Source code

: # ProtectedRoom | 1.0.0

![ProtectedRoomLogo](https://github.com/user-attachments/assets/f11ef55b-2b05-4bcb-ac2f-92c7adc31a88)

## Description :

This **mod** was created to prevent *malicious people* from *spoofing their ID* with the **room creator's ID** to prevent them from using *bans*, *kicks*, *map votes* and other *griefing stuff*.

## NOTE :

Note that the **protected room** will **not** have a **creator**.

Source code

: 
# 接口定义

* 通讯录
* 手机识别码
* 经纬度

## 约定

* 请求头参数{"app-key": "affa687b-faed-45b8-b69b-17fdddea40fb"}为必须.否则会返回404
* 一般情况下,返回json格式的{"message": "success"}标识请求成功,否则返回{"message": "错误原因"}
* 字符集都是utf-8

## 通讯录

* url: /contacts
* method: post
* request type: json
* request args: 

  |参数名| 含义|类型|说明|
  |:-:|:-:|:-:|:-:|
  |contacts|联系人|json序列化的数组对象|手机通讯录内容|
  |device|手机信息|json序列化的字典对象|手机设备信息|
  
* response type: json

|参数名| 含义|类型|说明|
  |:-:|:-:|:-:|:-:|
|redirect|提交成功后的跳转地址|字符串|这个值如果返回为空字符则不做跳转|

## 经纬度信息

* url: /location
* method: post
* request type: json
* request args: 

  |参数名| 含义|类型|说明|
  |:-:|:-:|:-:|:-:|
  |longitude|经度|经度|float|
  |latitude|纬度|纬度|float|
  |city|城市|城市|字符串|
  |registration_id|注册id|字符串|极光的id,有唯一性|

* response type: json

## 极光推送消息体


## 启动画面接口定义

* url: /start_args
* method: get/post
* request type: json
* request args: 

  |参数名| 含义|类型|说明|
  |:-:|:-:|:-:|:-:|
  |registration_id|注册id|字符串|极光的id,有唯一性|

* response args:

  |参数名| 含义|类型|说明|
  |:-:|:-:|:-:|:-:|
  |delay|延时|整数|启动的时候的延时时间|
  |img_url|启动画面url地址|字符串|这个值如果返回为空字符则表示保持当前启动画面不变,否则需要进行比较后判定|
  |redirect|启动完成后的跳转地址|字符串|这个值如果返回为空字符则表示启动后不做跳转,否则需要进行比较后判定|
...
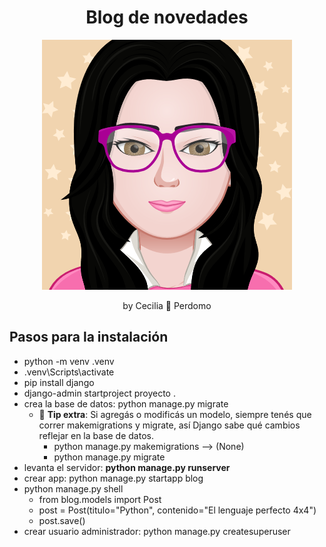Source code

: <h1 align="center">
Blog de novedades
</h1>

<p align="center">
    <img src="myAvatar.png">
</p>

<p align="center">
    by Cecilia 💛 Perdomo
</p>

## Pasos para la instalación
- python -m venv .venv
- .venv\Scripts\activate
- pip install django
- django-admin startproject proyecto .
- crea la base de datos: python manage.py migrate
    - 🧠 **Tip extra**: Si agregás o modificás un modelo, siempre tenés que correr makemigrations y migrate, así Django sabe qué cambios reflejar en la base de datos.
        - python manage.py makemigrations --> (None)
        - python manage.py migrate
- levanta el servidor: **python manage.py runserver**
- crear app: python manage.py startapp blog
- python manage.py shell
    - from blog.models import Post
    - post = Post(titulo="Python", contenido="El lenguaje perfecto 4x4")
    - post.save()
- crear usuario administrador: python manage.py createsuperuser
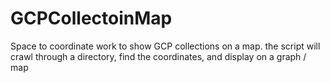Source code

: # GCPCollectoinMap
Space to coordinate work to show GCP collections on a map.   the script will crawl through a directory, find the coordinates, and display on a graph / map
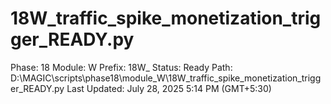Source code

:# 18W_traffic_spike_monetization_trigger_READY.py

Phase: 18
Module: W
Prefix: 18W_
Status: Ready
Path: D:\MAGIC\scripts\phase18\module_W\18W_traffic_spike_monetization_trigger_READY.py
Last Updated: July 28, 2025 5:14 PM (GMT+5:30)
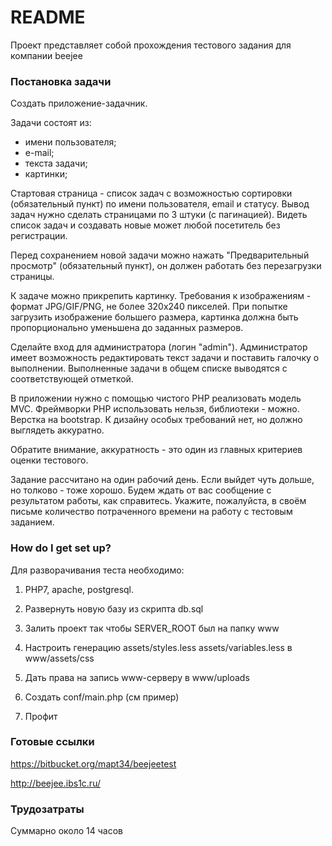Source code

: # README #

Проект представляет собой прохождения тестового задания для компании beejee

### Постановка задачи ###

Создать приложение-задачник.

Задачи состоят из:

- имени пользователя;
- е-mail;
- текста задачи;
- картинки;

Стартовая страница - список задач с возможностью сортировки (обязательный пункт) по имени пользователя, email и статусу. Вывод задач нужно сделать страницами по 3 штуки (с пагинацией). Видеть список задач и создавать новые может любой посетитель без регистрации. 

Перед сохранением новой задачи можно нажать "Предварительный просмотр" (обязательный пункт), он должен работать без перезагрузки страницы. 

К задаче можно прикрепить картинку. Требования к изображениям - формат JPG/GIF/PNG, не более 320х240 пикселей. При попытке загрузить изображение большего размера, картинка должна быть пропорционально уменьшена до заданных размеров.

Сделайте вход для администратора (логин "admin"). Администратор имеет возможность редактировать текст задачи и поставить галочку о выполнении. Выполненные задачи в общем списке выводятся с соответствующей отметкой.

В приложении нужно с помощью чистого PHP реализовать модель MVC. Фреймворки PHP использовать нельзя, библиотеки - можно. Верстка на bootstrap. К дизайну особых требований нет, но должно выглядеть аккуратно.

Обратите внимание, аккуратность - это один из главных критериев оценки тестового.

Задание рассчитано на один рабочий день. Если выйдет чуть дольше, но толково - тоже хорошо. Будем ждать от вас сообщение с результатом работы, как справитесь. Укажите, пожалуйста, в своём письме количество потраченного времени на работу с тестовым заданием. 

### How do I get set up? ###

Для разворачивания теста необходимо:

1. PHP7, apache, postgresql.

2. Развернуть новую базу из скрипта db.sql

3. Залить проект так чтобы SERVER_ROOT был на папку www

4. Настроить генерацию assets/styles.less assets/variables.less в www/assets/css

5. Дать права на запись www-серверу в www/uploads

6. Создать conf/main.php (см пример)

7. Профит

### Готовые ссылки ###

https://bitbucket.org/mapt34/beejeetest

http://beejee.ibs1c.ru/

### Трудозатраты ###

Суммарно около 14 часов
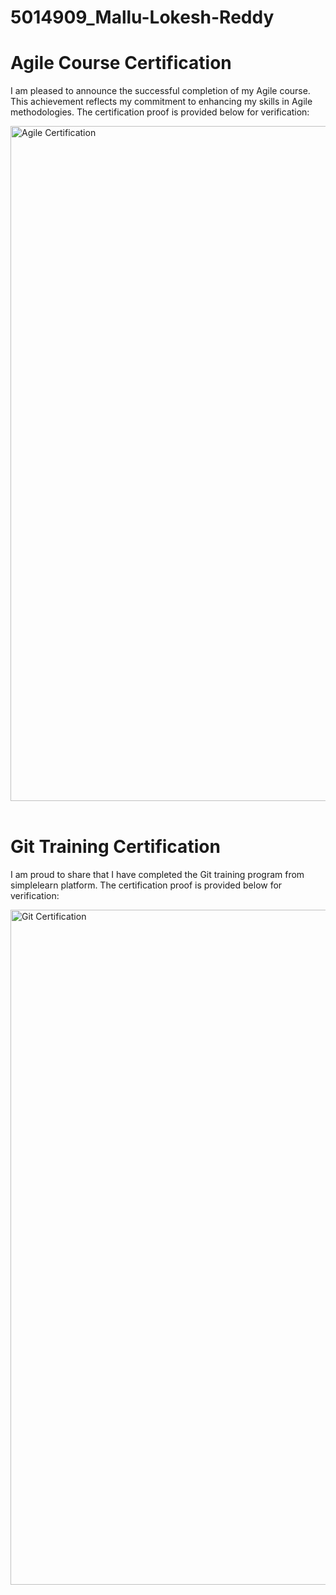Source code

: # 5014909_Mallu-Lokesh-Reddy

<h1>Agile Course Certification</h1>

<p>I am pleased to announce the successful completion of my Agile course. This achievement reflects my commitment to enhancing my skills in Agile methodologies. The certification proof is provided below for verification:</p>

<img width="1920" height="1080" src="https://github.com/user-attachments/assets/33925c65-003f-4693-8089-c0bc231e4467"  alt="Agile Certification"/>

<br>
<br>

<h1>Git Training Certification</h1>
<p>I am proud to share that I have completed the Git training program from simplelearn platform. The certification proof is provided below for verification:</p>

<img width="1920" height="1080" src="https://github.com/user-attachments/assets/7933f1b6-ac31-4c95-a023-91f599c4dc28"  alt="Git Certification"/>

YOUR ASSIGNMENT
Copy each line from the records above that includes the string "will".

WRITTEN RESPONSE
Note that the **protected room** will **not** have a **creator**.
Space to coordinate work to show GCP collections on a map.   the script will crawl through a directory, find the coordinates, and display on a graph / map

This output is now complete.